Scaling Series · 5 of 8

Caching, Properly

Where Rails caching comes from, why cache invalidation is the hard part, and how Discourse, Russian-doll fragments, and HTTP ETags work together to keep a fast app fast.

Where this rule comes from

Phil Karlton's famous remark from his time at Netscape: "There are only two hard things in Computer Science: cache invalidation and naming things." The line lands because anyone who has shipped caching code has felt the asymmetry. The cache itself is trivial, a key, a value, a store. The hard part is knowing when the value is no longer correct.

Caching in Rails has three lineages worth knowing about:

HTTP caching, defined in RFC 2068 in 1997, lets browsers and CDNs avoid round-trips entirely. ETag and Last-Modified headers carry the version of a response; a conditional request can return 304 Not Modified with no body.
Fragment caching, in Rails since 2.0 (2007), lets you cache parts of views. The big innovation came in Rails 4 (2013) with Russian-doll caching: nested fragments where the outer cache key automatically includes the inner caches, so invalidating an inner record invalidates the outer view by construction.
Low-level caching, the generic Rails.cache.fetch(key) { expensive_computation } wrapper. Backed by memory, Redis, memcached, or, in Rails 8, Solid Cache, which uses Postgres.
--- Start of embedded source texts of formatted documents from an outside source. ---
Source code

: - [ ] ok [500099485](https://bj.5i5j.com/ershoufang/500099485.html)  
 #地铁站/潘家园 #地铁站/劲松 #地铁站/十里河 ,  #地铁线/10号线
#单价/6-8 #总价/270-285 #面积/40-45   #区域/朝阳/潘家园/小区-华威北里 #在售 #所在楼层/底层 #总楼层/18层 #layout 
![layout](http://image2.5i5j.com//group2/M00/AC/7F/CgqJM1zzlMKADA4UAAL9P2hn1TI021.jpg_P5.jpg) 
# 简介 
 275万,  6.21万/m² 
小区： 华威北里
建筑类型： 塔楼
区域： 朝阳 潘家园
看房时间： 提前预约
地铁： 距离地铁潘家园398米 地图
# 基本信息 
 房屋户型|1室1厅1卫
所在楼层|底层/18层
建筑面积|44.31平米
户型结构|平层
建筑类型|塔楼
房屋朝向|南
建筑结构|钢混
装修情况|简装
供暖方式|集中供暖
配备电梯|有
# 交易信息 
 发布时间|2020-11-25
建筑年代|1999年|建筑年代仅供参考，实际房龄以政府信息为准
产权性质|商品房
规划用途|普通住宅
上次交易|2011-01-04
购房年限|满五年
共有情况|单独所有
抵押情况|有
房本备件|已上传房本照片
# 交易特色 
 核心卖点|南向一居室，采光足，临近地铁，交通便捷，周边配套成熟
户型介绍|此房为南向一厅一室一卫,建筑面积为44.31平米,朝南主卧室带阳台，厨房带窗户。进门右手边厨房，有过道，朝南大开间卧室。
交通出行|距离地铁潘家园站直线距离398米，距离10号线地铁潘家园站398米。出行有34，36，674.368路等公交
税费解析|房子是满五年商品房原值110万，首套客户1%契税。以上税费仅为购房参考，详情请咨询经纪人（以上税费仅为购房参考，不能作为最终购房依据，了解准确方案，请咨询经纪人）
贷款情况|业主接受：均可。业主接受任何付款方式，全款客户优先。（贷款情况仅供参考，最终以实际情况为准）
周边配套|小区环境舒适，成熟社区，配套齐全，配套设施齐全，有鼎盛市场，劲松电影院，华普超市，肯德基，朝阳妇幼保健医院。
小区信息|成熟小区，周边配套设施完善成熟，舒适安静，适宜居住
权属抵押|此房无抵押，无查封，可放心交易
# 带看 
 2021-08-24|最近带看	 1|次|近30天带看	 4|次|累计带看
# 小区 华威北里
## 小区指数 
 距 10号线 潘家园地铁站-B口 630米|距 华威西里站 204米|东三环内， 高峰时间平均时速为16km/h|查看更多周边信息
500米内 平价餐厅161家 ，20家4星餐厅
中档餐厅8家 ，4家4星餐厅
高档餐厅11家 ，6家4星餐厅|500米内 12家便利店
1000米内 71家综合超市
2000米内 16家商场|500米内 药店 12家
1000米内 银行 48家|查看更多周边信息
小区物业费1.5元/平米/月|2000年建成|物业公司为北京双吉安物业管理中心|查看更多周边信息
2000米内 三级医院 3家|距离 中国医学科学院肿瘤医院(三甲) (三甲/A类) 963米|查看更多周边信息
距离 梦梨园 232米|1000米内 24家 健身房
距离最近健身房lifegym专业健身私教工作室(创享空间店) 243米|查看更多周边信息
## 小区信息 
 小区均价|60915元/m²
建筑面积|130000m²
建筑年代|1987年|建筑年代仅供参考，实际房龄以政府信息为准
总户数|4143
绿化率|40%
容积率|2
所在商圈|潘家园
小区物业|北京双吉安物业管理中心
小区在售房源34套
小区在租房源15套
The senior rule across all three: caching is not a way to speed up slow code; it is a way to avoid running correct code that has not changed. If the underlying code is slow because of an N+1 or a missing index, fix that first. Caching layered on top of fundamentally wrong code is how production incidents are built.

The anti-pattern

Picture a Rails app where a senior dashboard renders slowly. The team's first instinct is to wrap it in Rails.cache.fetch:

class DashboardController < ApplicationController
  def show
    @stats = Rails.cache.fetch("dashboard_stats", expires_in: 1.hour) do
      {
        total_revenue:    Order.sum(:total_cents),
        active_users:     User.where("last_seen_at > ?", 1.day.ago).count,
        signups_today:    User.where("created_at > ?", Time.current.beginning_of_day).count,
        # ... 12 more aggregations
      }
    end
  end
end

This works for ninety minutes, then breaks in three different ways:

The cache returns stale data. A user signs up, refreshes the dashboard, and does not see themselves in signups_today for an hour. Support tickets follow.
The cache stampede. When the 1-hour TTL expires, the next ten concurrent requests all see a cache miss, all run the underlying aggregation simultaneously, and all write to the cache at almost the same moment. The database hits a spike of expensive parallel queries every hour at minute :00.
The cache key is global. Every user sees the same numbers. The day someone wants a per-user version of this dashboard, the cache key needs to change. Every cache-key change is a stampede the moment it ships.

The deeper anti-pattern: caching was reached for as the first move. The dashboard is slow because Order.sum(:total_cents) is doing a full table scan on a 10-million-row orders table without an index, and User.where("last_seen_at > ?", 1.day.ago).count is doing the same on users. Fixing the underlying queries (lesson 2) would make the dashboard render in 80ms instead of 4 seconds, and the cache would not be needed at all.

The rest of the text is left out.